■ **WHAT TO DO**: List each line of the data that holds the word "Markdown".

■ **RECORDS FOR THIS EXERCISE**:
⁂
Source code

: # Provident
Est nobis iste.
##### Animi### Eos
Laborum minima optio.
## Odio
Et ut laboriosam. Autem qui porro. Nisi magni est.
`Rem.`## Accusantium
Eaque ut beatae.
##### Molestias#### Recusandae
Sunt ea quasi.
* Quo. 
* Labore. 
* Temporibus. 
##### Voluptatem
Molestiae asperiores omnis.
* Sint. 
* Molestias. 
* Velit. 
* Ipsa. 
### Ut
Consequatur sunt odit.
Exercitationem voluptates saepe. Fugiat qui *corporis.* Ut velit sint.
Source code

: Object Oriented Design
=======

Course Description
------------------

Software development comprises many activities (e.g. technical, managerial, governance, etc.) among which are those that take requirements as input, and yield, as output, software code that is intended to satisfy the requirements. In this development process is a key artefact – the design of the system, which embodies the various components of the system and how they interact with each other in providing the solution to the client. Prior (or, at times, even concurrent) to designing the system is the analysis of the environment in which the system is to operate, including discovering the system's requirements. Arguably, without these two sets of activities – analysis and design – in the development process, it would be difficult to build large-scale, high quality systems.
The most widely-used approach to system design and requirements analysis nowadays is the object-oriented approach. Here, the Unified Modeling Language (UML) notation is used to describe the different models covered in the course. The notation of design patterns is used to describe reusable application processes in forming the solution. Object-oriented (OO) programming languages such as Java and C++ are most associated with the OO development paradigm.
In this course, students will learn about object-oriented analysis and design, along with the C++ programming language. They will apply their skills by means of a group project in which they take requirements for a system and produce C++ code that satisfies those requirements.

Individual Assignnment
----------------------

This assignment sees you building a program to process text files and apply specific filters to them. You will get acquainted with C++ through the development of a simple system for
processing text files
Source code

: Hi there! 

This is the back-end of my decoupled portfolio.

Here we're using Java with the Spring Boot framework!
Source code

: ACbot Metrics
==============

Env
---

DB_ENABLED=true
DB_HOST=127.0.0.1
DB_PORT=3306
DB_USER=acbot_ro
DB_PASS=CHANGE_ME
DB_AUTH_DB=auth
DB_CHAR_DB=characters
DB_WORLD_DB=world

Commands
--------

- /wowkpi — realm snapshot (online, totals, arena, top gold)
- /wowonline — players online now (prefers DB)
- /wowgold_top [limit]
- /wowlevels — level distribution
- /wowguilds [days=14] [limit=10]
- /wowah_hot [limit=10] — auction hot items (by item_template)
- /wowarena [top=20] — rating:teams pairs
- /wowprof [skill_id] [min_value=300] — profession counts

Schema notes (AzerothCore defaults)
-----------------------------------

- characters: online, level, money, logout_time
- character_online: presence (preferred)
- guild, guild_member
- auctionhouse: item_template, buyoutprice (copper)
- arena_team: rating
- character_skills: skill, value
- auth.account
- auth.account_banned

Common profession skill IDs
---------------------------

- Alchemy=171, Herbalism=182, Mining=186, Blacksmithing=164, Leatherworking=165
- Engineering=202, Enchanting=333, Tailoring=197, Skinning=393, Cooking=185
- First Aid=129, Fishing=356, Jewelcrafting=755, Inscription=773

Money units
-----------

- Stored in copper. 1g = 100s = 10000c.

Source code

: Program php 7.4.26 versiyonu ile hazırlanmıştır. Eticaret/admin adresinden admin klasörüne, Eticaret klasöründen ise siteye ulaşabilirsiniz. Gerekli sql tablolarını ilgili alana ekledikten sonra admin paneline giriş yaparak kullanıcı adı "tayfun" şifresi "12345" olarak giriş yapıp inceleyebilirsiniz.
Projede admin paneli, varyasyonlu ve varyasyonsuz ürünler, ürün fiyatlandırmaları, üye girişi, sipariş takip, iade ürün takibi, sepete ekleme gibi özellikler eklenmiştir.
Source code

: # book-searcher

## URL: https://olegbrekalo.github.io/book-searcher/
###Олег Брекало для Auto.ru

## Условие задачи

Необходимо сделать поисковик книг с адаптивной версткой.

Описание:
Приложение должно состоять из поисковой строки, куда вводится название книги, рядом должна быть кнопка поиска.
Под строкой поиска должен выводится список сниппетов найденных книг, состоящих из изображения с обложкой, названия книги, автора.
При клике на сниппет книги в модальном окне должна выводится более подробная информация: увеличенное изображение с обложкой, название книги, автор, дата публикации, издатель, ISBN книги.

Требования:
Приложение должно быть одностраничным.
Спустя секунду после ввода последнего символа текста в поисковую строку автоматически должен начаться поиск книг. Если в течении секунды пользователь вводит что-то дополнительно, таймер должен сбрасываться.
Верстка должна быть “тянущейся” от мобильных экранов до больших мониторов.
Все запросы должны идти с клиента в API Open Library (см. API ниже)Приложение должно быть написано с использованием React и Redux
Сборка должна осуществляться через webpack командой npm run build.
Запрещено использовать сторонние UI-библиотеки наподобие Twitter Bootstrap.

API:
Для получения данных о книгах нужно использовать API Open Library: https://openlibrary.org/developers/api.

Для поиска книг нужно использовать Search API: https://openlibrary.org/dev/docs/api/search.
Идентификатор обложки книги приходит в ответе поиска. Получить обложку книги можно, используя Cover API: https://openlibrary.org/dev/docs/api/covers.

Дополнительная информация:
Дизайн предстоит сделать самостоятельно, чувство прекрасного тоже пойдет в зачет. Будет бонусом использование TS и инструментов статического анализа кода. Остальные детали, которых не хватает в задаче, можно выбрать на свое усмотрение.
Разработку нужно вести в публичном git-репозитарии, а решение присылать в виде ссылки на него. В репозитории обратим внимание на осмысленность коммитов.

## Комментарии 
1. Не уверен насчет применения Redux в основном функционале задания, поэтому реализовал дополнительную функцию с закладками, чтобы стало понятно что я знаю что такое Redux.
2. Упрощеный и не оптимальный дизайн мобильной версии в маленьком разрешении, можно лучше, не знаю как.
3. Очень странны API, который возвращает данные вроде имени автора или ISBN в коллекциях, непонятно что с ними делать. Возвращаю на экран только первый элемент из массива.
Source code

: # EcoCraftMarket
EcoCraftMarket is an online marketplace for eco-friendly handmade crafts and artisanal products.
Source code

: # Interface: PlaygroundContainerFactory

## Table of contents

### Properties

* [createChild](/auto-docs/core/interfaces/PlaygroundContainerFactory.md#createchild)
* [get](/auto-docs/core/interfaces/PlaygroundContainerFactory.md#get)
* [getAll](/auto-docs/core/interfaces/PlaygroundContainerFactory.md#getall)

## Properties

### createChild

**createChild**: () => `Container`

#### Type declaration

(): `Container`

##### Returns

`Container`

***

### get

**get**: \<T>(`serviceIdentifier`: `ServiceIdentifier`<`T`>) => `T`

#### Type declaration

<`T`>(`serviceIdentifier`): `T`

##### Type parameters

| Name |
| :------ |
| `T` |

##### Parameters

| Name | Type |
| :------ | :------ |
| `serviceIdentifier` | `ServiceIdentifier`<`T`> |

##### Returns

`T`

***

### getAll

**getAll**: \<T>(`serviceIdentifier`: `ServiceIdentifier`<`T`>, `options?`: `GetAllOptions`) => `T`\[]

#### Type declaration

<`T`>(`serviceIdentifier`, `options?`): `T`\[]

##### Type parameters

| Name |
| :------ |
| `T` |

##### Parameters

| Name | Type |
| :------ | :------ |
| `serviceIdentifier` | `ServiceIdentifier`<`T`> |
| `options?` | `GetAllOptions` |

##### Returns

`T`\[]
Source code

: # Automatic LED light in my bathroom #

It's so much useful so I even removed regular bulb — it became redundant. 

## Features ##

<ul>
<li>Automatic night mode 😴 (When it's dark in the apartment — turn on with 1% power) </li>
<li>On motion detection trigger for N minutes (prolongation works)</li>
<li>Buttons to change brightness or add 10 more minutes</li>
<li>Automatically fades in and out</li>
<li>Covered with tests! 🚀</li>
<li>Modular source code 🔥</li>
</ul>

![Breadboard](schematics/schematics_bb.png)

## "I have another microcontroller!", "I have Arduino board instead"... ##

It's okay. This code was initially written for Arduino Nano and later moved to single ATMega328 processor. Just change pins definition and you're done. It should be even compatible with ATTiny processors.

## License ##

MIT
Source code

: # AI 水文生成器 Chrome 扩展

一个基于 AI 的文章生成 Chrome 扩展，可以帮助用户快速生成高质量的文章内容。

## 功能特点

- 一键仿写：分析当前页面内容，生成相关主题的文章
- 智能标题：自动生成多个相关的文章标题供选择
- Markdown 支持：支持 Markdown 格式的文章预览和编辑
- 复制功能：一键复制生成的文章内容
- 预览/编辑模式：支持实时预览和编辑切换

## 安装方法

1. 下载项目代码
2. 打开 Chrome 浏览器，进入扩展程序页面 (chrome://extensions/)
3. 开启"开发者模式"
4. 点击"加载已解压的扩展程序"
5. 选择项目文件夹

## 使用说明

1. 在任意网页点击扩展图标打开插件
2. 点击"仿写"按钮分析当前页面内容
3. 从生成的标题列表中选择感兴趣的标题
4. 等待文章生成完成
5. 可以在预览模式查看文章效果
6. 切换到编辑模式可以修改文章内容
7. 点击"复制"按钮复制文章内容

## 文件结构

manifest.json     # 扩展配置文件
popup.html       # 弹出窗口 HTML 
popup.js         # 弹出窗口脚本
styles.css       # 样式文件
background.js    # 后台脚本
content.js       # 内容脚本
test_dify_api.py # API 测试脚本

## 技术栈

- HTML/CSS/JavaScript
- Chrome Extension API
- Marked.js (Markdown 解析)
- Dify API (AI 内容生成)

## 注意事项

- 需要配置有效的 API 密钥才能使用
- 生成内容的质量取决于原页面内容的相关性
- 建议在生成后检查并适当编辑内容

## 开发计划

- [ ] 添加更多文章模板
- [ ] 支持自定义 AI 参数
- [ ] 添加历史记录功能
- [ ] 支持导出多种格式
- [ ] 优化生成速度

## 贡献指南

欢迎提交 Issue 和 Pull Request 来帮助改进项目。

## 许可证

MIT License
⁂
■ **ANSWER**:
- Markdown 支持：支持 Markdown 格式的文章预览和编辑
- Marked.js (Markdown 解析)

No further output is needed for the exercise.